The significant decrease could help canola prices, but analysts warn producers not to expect too big of a jump
Rapidly declining vegetable oil stocks in China could eventually lead to a canola rally but don’t expect a big price pop, say analysts.
The United States Department of Agriculture is forecasting 1.46 million tonnes of rapeseed, soybean and palm oil stocks in China at the end of 2019-20.
That would be a 69 percent reduction from 2015-16 levels.
Rapeseed oil is forecast to experience the biggest decline over that period, falling to 858,000 tonnes from about 3.75 million tonnes.
“As domestic oil production remains flat and stocks shrink, imports are likely to become even more critical to China’s vegetable oil supply,” the USDA said in its Nov. 8 Oilseeds: World Markets and Trade report.
Errol Anderson, analyst with ProMarket Wire, said canola growers need outside help to revive the moribund canola futures market.
“The market could be definitely setting up for more of a vegetable oil rally than anything to do with the raw seed,” he said.
But he doesn’t think that will happen for a few months until ample canola supplies start to dwindle.
“We could see a vegetable oil rally into the spring market,” said Anderson.
Derek Squair, president of Exceed Grain Marketing, agrees with Anderson’s assessment.
“I don’t expect any major increase in value, especially in the short-term,” he said.
There is plenty of canola supply in Western Canada and lackluster demand for the crop in export markets due to China banning shipments from Richardson International and Viterra.

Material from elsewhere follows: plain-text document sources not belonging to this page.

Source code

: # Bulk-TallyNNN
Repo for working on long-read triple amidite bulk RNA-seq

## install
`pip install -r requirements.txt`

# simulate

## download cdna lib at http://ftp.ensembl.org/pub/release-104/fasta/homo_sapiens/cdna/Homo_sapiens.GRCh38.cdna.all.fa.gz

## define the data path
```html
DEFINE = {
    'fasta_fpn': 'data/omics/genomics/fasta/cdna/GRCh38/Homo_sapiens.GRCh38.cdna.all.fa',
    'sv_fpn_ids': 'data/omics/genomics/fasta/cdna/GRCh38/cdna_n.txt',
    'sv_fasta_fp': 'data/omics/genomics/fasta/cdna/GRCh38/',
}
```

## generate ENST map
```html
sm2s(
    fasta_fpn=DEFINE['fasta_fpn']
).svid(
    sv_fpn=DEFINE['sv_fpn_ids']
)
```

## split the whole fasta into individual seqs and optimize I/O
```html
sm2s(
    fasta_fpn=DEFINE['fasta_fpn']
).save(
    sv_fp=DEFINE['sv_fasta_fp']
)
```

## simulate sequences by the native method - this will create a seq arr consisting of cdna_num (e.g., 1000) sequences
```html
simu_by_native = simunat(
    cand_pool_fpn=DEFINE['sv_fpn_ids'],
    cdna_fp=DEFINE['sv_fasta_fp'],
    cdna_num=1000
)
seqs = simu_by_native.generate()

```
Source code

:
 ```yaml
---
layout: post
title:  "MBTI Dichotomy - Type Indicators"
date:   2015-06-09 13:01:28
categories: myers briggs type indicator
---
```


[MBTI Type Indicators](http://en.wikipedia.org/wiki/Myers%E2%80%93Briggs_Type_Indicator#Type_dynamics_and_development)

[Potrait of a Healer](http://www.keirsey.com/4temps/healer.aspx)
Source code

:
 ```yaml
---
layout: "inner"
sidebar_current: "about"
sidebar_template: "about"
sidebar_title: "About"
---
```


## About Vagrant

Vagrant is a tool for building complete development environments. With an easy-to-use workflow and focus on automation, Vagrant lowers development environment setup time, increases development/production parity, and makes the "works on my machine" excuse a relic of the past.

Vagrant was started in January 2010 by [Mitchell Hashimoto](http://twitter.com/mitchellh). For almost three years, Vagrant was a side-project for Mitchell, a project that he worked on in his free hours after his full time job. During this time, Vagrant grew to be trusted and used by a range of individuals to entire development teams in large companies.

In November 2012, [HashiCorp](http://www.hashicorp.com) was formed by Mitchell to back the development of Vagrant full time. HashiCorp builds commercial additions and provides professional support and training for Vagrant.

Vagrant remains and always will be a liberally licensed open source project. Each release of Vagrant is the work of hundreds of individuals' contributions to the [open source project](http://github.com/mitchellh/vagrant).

However, China is still buying plenty of canola oil from Canada. It purchased 586,591 tonnes through the first eight months of 2019.
That compares to 1.16 million tonnes for all of 2018, 688,599 tonnes in 2017 and 607,589 tonnes in 2016.
Canadian Grain Commission statistics indicate there will be robust demand from Canadian crushers in 2019-20.
Domestic use of canola through week 14 is 2.9 million tonnes, a 28 percent increase over the previous year.
Squair said that is a surprisingly impressive surge in demand from domestic crushers. He was expecting something more like 15 to 20 percent.
“There are good crush margins, so (crushers) are going to be as aggressive as they can and maximize any capacity they have,” he said.
The ICE nearby canola crush margin is close to $100 per tonne, which is double last year’s levels.
At the current pace, domestic use would be 10.77 million tonnes for the full year, slightly more than one million tonnes more than Agriculture Canada is forecasting.
Canadian crushers aren’t the only ones taking advantage of the growing opportunity for canola oil sales to China.
Canadian canola seed sales to the United Arab Emirates are 168,500 tonnes for the first two months of 2019-20, up from 18,400 tonnes a year ago.
That canola is getting crushed and most of the oil is being shipped to China.
Anderson said China’s vegetable oil shortage has contributed to rising soybean oil prices but he believes that market is topping out because it is oversold.
He described the entire oilseed complex as “a two-headed monster” right now as bullish factors such as China’s shrinking vegetable oil supplies are offset by bearish factors like the lingering trade war between the U.S. and China and the poor health of the world economy.
“There can be rallies but they won’t hold,” said Anderson.
And they won’t be big rallies. He believes China’s tightening vegetable oil stocks could eventually add maybe $15 per tonne to the March 2020 canola futures contract.
“I really hesitate above that because the world is not healthy,” he said.
Squair said another potential bullish factor for canola is the 2.3 million acres remaining to be harvested, much of which could be unusable by the time it comes off the fields.
“That could create some sort of supply shortage,” he said.